** Opening DATA SUPPLIED block **

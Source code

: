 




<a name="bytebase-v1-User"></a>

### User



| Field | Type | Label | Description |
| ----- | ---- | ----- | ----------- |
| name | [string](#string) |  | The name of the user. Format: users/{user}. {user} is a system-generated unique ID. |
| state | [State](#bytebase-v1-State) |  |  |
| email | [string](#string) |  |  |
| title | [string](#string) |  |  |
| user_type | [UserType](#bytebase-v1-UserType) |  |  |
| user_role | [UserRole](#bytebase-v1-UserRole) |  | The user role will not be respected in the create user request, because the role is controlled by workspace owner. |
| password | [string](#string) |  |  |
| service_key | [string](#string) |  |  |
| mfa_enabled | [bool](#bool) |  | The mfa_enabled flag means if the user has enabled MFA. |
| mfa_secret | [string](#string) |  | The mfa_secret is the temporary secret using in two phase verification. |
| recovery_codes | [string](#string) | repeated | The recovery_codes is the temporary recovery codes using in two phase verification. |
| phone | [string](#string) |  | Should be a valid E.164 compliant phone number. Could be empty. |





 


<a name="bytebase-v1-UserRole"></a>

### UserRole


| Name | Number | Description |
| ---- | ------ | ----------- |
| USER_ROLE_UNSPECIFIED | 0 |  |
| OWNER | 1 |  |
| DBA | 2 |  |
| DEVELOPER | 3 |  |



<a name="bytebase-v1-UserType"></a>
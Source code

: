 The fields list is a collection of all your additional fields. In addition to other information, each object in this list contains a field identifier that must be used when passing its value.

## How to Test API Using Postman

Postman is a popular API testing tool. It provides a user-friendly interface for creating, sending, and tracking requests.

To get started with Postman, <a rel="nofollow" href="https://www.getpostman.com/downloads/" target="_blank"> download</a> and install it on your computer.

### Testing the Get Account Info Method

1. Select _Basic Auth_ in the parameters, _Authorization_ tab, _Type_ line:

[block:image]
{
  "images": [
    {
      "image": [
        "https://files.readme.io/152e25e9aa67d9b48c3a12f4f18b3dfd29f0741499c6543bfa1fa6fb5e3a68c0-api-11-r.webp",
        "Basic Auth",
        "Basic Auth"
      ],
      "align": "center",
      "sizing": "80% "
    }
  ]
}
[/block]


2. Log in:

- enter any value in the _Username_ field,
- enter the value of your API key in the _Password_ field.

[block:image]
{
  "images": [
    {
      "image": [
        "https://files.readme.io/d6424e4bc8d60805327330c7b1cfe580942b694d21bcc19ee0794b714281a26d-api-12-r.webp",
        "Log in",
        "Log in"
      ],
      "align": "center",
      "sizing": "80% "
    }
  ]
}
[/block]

** Closing DATA SUPPLIED block **

- _AIM OF THE EXERCISE_: Using the entries above, print each one again without any alteration.

- _RESULT_:
Source code

: 




<a name="bytebase-v1-User"></a>

### User



| Field | Type | Label | Description |
| ----- | ---- | ----- | ----------- |
| name | [string](#string) |  | The name of the user. Format: users/{user}. {user} is a system-generated unique ID. |
| state | [State](#bytebase-v1-State) |  |  |
| email | [string](#string) |  |  |
| title | [string](#string) |  |  |
| user_type | [UserType](#bytebase-v1-UserType) |  |  |
| user_role | [UserRole](#bytebase-v1-UserRole) |  | The user role will not be respected in the create user request, because the role is controlled by workspace owner. |
| password | [string](#string) |  |  |
| service_key | [string](#string) |  |  |
| mfa_enabled | [bool](#bool) |  | The mfa_enabled flag means if the user has enabled MFA. |
| mfa_secret | [string](#string) |  | The mfa_secret is the temporary secret using in two phase verification. |
| recovery_codes | [string](#string) | repeated | The recovery_codes is the temporary recovery codes using in two phase verification. |
| phone | [string](#string) |  | Should be a valid E.164 compliant phone number. Could be empty. |





 


<a name="bytebase-v1-UserRole"></a>

### UserRole


| Name | Number | Description |
| ---- | ------ | ----------- |
| USER_ROLE_UNSPECIFIED | 0 |  |
| OWNER | 1 |  |
| DBA | 2 |  |
| DEVELOPER | 3 |  |



<a name="bytebase-v1-UserType"></a>
Source code

: The fields list is a collection of all your additional fields. In addition to other information, each object in this list contains a field identifier that must be used when passing its value.

## How to Test API Using Postman

Postman is a popular API testing tool. It provides a user-friendly interface for creating, sending, and tracking requests.

To get started with Postman, <a rel="nofollow" href="https://www.getpostman.com/downloads/" target="_blank"> download</a> and install it on your computer.

### Testing the Get Account Info Method

1. Select _Basic Auth_ in the parameters, _Authorization_ tab, _Type_ line:

[block:image]
{
  "images": [
    {
      "image": [
        "https://files.readme.io/152e25e9aa67d9b48c3a12f4f18b3dfd29f0741499c6543bfa1fa6fb5e3a68c0-api-11-r.webp",
        "Basic Auth",
        "Basic Auth"
      ],
      "align": "center",
      "sizing": "80% "
    }
  ]
}
[/block]


2. Log in:

- enter any value in the _Username_ field,
- enter the value of your API key in the _Password_ field.

[block:image]
{
  "images": [
    {
      "image": [
        "https://files.readme.io/d6424e4bc8d60805327330c7b1cfe580942b694d21bcc19ee0794b714281a26d-api-12-r.webp",
        "Log in",
        "Log in"
      ],
      "align": "center",
      "sizing": "80% "
    }
  ]
}
[/block]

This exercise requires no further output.